He was really interesting to watch, and looked gorgeous in the afternoon sun. He put on a great show of hunting, so much more interesting than watching a buffalo graze. We did see his bigger, shier cousin later that evening. I apologize for the picture, this guy was SO spooky.
We turned a corner near Yellowstone Lake and there he was. He looked at us for less than a minute then disappeared in the woods. I was hoping to see a wolf in Yellowstone, and after 2 disappointing evenings scoping out the Lamar Valley (where there are several active wolf packs) I was beginning to think it wasn’t going to happen. But, then, this wolf appeared when we weren’t looking! I believe he was a juvenile. I wasn’t actually sure he was a wolf, but we showed the picture to a ranger who confirmed. He was quite a bit bigger than the coyote we saw. We did hear several wolf and coyote packs at night in the mountains near our cabin outside West Yellowstone. An amazing sound for certain.
We did also see, later in the week, a wolf hunting elk. We spotted 2 elk herds running in circles and making horrible noises. They circled the juveniles and protected them at the center of the herd. 2 male elk then gathered at a tree line (it was rutting season and they weren’t sparring so we knew something serious was going on) and we saw, briefly, what appeared to be a large black canine circling them. These were large, probably at least 12-point male elk. The wolf (I am assuming here) was in and out of the tree line so he was hard to see. It was dusk and our binoculars didn’t help to see much. After about 20 minutes or so the males rejoined their herds and wandered off so I think the wolf gave up.
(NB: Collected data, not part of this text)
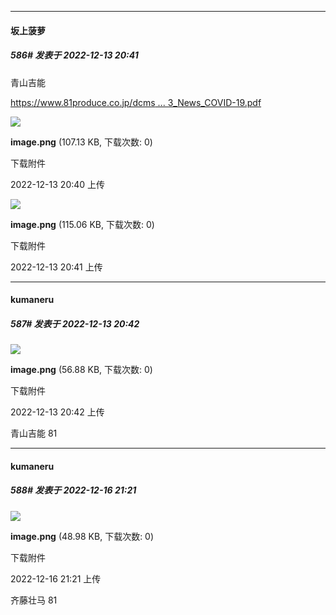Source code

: 

*****

####  坂上菠萝  
##### 586#       发表于 2022-12-13 20:41

青山吉能

[https://www.81produce.co.jp/dcms ... 3_News_COVID-19.pdf](https://www.81produce.co.jp/dcms_media/other/221213_News_COVID-19.pdf)

<img src="https://img.saraba1st.com/forum/202212/13/204000t0du714ri1yux8r1.png" referrerpolicy="no-referrer">

<strong>image.png</strong> (107.13 KB, 下载次数: 0)

下载附件

2022-12-13 20:40 上传

<img src="https://img.saraba1st.com/forum/202212/13/204142vzpq5tt5p3kfznc5.png" referrerpolicy="no-referrer">

<strong>image.png</strong> (115.06 KB, 下载次数: 0)

下载附件

2022-12-13 20:41 上传

*****

####  kumaneru  
##### 587#       发表于 2022-12-13 20:42

<img src="https://img.saraba1st.com/forum/202212/13/204202zi0nsbbb5b0bayyb.png" referrerpolicy="no-referrer">

<strong>image.png</strong> (56.88 KB, 下载次数: 0)

下载附件

2022-12-13 20:42 上传

青山吉能 81



*****

####  kumaneru  
##### 588#       发表于 2022-12-16 21:21

<img src="https://img.saraba1st.com/forum/202212/16/212122byoh76nz481e7y7g.png" referrerpolicy="no-referrer">

<strong>image.png</strong> (48.98 KB, 下载次数: 0)

下载附件

2022-12-16 21:21 上传

齐藤壮马 81

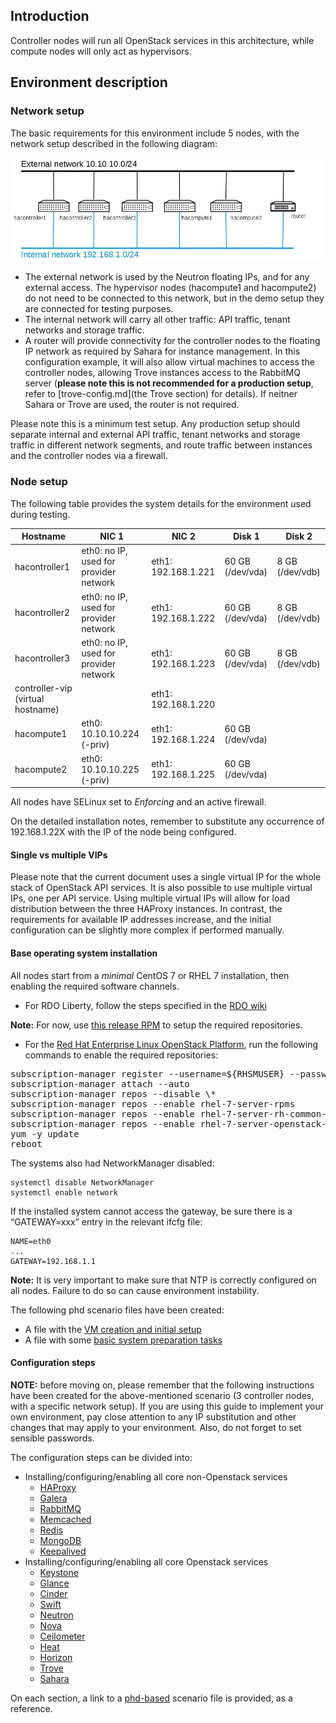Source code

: Introduction
------------

Controller nodes will run all OpenStack services in this architecture, while compute nodes will only act as hypervisors.

Environment description
-----------------------

### Network setup

The basic requirements for this environment include 5 nodes, with the network setup described in the following diagram:

![](Controller-network.jpg "Network setup")

-   The external network is used by the Neutron floating IPs, and for any external access. The hypervisor nodes (hacompute1 and hacompute2) do not need to be connected to this network, but in the demo setup they are connected for testing purposes.
-   The internal network will carry all other traffic: API traffic, tenant networks and storage traffic.
-   A router will provide connectivity for the controller nodes to the floating IP network as required by Sahara for instance management. In this configuration example, it will also allow virtual machines to access the controller nodes, allowing Trove instances access to the RabbitMQ server (**please note this is not recommended for a production setup**, refer to [trove-config.md](the Trove section) for details). If neitner Sahara or Trove are used, the router is not required.

Please note this is a minimum test setup. Any production setup should separate internal and external API traffic, tenant networks and storage traffic in different network segments, and route traffic between instances and the controller nodes via a firewall.

### Node setup

The following table provides the system details for the environment used during testing.


|     Hostname       | NIC 1 | NIC 2 | Disk 1 | Disk 2 |
|--------------------|--------------------------------------|-------------------|------------------|-----------------|
|hacontroller1       |eth0: no IP, used for provider network|eth1: 192.168.1.221| 60 GB (/dev/vda) | 8 GB (/dev/vdb) |
|hacontroller2       |eth0: no IP, used for provider network|eth1: 192.168.1.222| 60 GB (/dev/vda) | 8 GB (/dev/vdb) |
|hacontroller3       |eth0: no IP, used for provider network|eth1: 192.168.1.223| 60 GB (/dev/vda) | 8 GB (/dev/vdb) |
|controller-vip (virtual hostname)|                         |eth1: 192.168.1.220|                  |                 |
|hacompute1          |eth0: 10.10.10.224 (-priv)            |eth1: 192.168.1.224| 60 GB (/dev/vda) |                 |
|hacompute2          |eth0: 10.10.10.225 (-priv)            |eth1: 192.168.1.225| 60 GB (/dev/vda) |                 |

All nodes have SELinux set to *Enforcing* and an active firewall.

On the detailed installation notes, remember to substitute any occurrence of 192.168.1.22X with the IP of the node being configured.

#### Single vs multiple VIPs

Please note that the current document uses a single virtual IP for the whole stack of OpenStack API services. It is also possible to use multiple virtual IPs, one per API service. Using multiple virtual IPs will allow for load distribution between the three HAProxy instances. In contrast, the requirements for available IP addresses increase, and the initial configuration can be slightly more complex if performed manually.

#### Base operating system installation

All nodes start from a *minimal* CentOS 7 or RHEL 7 installation, then enabling the required software channels.

-   For RDO Liberty, follow the steps specified in the [RDO wiki](https://openstack.redhat.com/Repositories)

**Note:** For now, use [this release RPM](http://rdoproject.org/repos/openstack-liberty/rdo-release-liberty.rpm) to setup the required repositories.

-   For the [Red Hat Enterprise Linux OpenStack Platform](http://www.redhat.com/openstack), run the following commands to enable the required repositories:

<pre>subscription-manager register --username=${RHSMUSER} --password=${RHSMPASS} 
subscription-manager attach --auto
subscription-manager repos --disable \* 
subscription-manager repos --enable rhel-7-server-rpms 
subscription-manager repos --enable rhel-7-server-rh-common-rpms 
subscription-manager repos --enable rhel-7-server-openstack-7.0-rpms
yum -y update 
reboot</pre>

The systems also had NetworkManager disabled:

    systemctl disable NetworkManager
    systemctl enable network

If the installed system cannot access the gateway, be sure there is a “GATEWAY=xxx” entry in the relevant ifcfg file:

    NAME=eth0
    ...
    GATEWAY=192.168.1.1

**Note:** It is very important to make sure that NTP is correctly configured on all nodes. Failure to do so can cause environment instability.

The following phd scenario files have been created:

-   A file with the [VM creation and initial setup](phd-setup/hypervisors.scenario)
-   A file with some [basic system preparation tasks](phd-setup/serverprep.scenario)

#### Configuration steps

**NOTE:** before moving on, please remember that the following instructions have been created for the above-mentioned scenario (3 controller nodes, with a specific network setup). If you are using this guide to implement your own environment, pay close attention to any IP substitution and other changes that may apply to your environment. Also, do not forget to set sensible passwords.

The configuration steps can be divided into:

-   Installing/configuring/enabling all core non-Openstack services
    -   [HAProxy](haproxy-config.md)
    -   [Galera](galera-config.md)
    -   [RabbitMQ](rabbitmq-config.md)
    -   [Memcached](memcached-config.md)
    -   [Redis](redis-config.md)
    -   [MongoDB](mongodb-config.md)
    -   [Keepalived](keepalived-config.md)
-   Installing/configuring/enabling all core Openstack services
    -   [Keystone](keystone-config.md)
    -   [Glance](glance-config.md)
    -   [Cinder](cinder-config.md)
    -   [Swift](swift-config.md)
    -   [Neutron](neutron-config.md)
    -   [Nova](nova-config.md)
    -   [Ceilometer](ceilometer-config.md)
    -   [Heat](heat-config.md)
    -   [Horizon](horizon-config.md)
    -   [Trove](trove-config.md)
    -   [Sahara](sahara-config.md)

On each section, a link to a [phd-based](https://github.com/davidvossel/phd) scenario file is provided, as a reference.
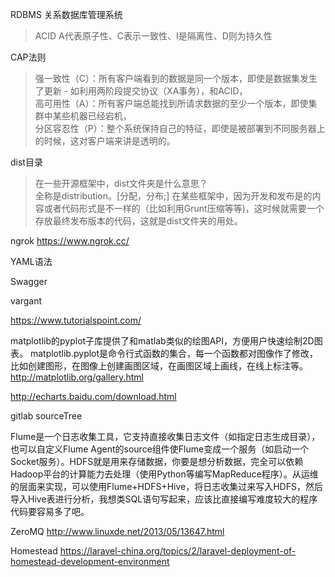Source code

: RDBMS 关系数据库管理系统  
>ACID A代表原子性、C表示一致性、I是隔离性、D则为持久性

CAP法则  
>强一致性（C）：所有客户端看到的数据是同一个版本，即使是数据集发生了更新 - 如利用两阶段提交协议（XA事务），和ACID，  
>高可用性（A）：所有客户端总能找到所请求数据的至少一个版本，即使集群中某些机器已经宕机，  
>分区容忍性（P）：整个系统保持自己的特征，即使是被部署到不同服务器上的时候，这对客户端来讲是透明的。  

dist目录  
>在一些开源框架中，dist文件夹是什么意思？  
>全称是distribution。[分配，分布;] 在某些框架中，因为开发和发布是的内容或者代码形式是不一样的（比如利用Grunt压缩等等)，这时候就需要一个存放最终发布版本的代码，这就是dist文件夹的用处。

ngrok
https://www.ngrok.cc/

YAML语法

Swagger

vargant


https://www.tutorialspoint.com/

matplotlib的pyplot子库提供了和matlab类似的绘图API，方便用户快速绘制2D图表。
matplotlib.pyplot是命令行式函数的集合，每一个函数都对图像作了修改，比如创建图形，在图像上创建画图区域，在画图区域上画线，在线上标注等。
http://matplotlib.org/gallery.html

http://echarts.baidu.com/download.html


gitlab
sourceTree

Flume是一个日志收集工具，它支持直接收集日志文件（如指定日志生成目录），也可以自定义Flume Agent的source组件使Flume变成一个服务（如启动一个Socket服务）。HDFS就是用来存储数据，你要是想分析数据，完全可以依赖Hadoop平台的计算能力去处理（使用Python等编写MapReduce程序）。从运维的层面来实现，可以使用Flume+HDFS+Hive，将日志收集过来写入HDFS，然后导入Hive表进行分析，我想类SQL语句写起来，应该比直接编写难度较大的程序代码要容易多了吧。

ZeroMQ
http://www.linuxde.net/2013/05/13647.html

Homestead
https://laravel-china.org/topics/2/laravel-deployment-of-homestead-development-environment
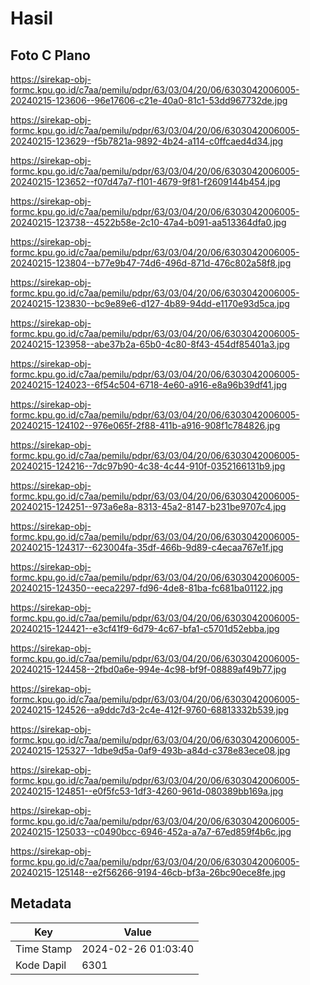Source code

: # Hasil

## Foto C Plano

https://sirekap-obj-formc.kpu.go.id/c7aa/pemilu/pdpr/63/03/04/20/06/6303042006005-20240215-123606--96e17606-c21e-40a0-81c1-53dd967732de.jpg

https://sirekap-obj-formc.kpu.go.id/c7aa/pemilu/pdpr/63/03/04/20/06/6303042006005-20240215-123629--f5b7821a-9892-4b24-a114-c0ffcaed4d34.jpg

https://sirekap-obj-formc.kpu.go.id/c7aa/pemilu/pdpr/63/03/04/20/06/6303042006005-20240215-123652--f07d47a7-f101-4679-9f81-f2609144b454.jpg

https://sirekap-obj-formc.kpu.go.id/c7aa/pemilu/pdpr/63/03/04/20/06/6303042006005-20240215-123738--4522b58e-2c10-47a4-b091-aa513364dfa0.jpg

https://sirekap-obj-formc.kpu.go.id/c7aa/pemilu/pdpr/63/03/04/20/06/6303042006005-20240215-123804--b77e9b47-74d6-496d-871d-476c802a58f8.jpg

https://sirekap-obj-formc.kpu.go.id/c7aa/pemilu/pdpr/63/03/04/20/06/6303042006005-20240215-123830--bc9e89e6-d127-4b89-94dd-e1170e93d5ca.jpg

https://sirekap-obj-formc.kpu.go.id/c7aa/pemilu/pdpr/63/03/04/20/06/6303042006005-20240215-123958--abe37b2a-65b0-4c80-8f43-454df85401a3.jpg

https://sirekap-obj-formc.kpu.go.id/c7aa/pemilu/pdpr/63/03/04/20/06/6303042006005-20240215-124023--6f54c504-6718-4e60-a916-e8a96b39df41.jpg

https://sirekap-obj-formc.kpu.go.id/c7aa/pemilu/pdpr/63/03/04/20/06/6303042006005-20240215-124102--976e065f-2f88-411b-a916-908f1c784826.jpg

https://sirekap-obj-formc.kpu.go.id/c7aa/pemilu/pdpr/63/03/04/20/06/6303042006005-20240215-124216--7dc97b90-4c38-4c44-910f-0352166131b9.jpg

https://sirekap-obj-formc.kpu.go.id/c7aa/pemilu/pdpr/63/03/04/20/06/6303042006005-20240215-124251--973a6e8a-8313-45a2-8147-b231be9707c4.jpg

https://sirekap-obj-formc.kpu.go.id/c7aa/pemilu/pdpr/63/03/04/20/06/6303042006005-20240215-124317--623004fa-35df-466b-9d89-c4ecaa767e1f.jpg

https://sirekap-obj-formc.kpu.go.id/c7aa/pemilu/pdpr/63/03/04/20/06/6303042006005-20240215-124350--eeca2297-fd96-4de8-81ba-fc681ba01122.jpg

https://sirekap-obj-formc.kpu.go.id/c7aa/pemilu/pdpr/63/03/04/20/06/6303042006005-20240215-124421--e3cf41f9-6d79-4c67-bfa1-c5701d52ebba.jpg

https://sirekap-obj-formc.kpu.go.id/c7aa/pemilu/pdpr/63/03/04/20/06/6303042006005-20240215-124458--2fbd0a6e-994e-4c98-bf9f-08889af49b77.jpg

https://sirekap-obj-formc.kpu.go.id/c7aa/pemilu/pdpr/63/03/04/20/06/6303042006005-20240215-124526--a9ddc7d3-2c4e-412f-9760-68813332b539.jpg

https://sirekap-obj-formc.kpu.go.id/c7aa/pemilu/pdpr/63/03/04/20/06/6303042006005-20240215-125327--1dbe9d5a-0af9-493b-a84d-c378e83ece08.jpg

https://sirekap-obj-formc.kpu.go.id/c7aa/pemilu/pdpr/63/03/04/20/06/6303042006005-20240215-124851--e0f5fc53-1df3-4260-961d-080389bb169a.jpg

https://sirekap-obj-formc.kpu.go.id/c7aa/pemilu/pdpr/63/03/04/20/06/6303042006005-20240215-125033--c0490bcc-6946-452a-a7a7-67ed859f4b6c.jpg

https://sirekap-obj-formc.kpu.go.id/c7aa/pemilu/pdpr/63/03/04/20/06/6303042006005-20240215-125148--e2f56266-9194-46cb-bf3a-26bc90ece8fe.jpg


## Metadata

| Key        | Value               |
| ---------- | ------------------- |
| Time Stamp | 2024-02-26 01:03:40 |
| Kode Dapil | 6301                |




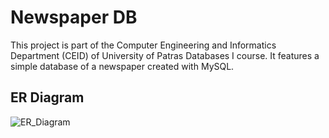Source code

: # Newspaper DB
 This project is part of the Computer Engineering and Informatics Department (CEID) of University of Patras Databases I course. It features a simple database of a newspaper created with MySQL.

## ER Diagram
![ER_Diagram](https://www.linkpicture.com/q/ER_1.png)
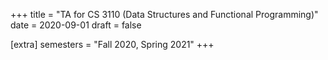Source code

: +++
title = "TA for CS 3110 (Data Structures and Functional Programming)"
date = 2020-09-01
draft = false

[extra]
semesters = "Fall 2020, Spring 2021"
+++


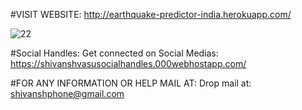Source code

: #VISIT WEBSITE:
http://earthquake-predictor-india.herokuapp.com/


![22](https://user-images.githubusercontent.com/86513644/132936926-7cd60a83-24e5-441f-b8fb-946dcd8d8bc0.PNG)


#Social Handles:
Get connected on Social Medias: https://shivanshvasusocialhandles.000webhostapp.com/
        
        
#FOR ANY INFORMATION OR HELP MAIL AT:
Drop mail at: shivanshphone@gmail.com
This did happen in the Lamar Valley which is THE place to see wolves in Yellowstone. It was also near where we saw 3 grizzly bears (more info coming in a later post!)
Here is some info from the NPS on the Yellowstone wolf packs: http://www.nps.gov/yell/naturescience/wolves.htm. Our sighting was near the area of Mollie’s pack. Sadly, this winter I heard an alpha female was killed outside the park, the ’06 Female. I don’t understand myself why people hunt apex predators to the extent they do. OK, hunt an elk and use its meat so it didn’t die in vain. Kill a wolf, you get a pelt? What’s the point?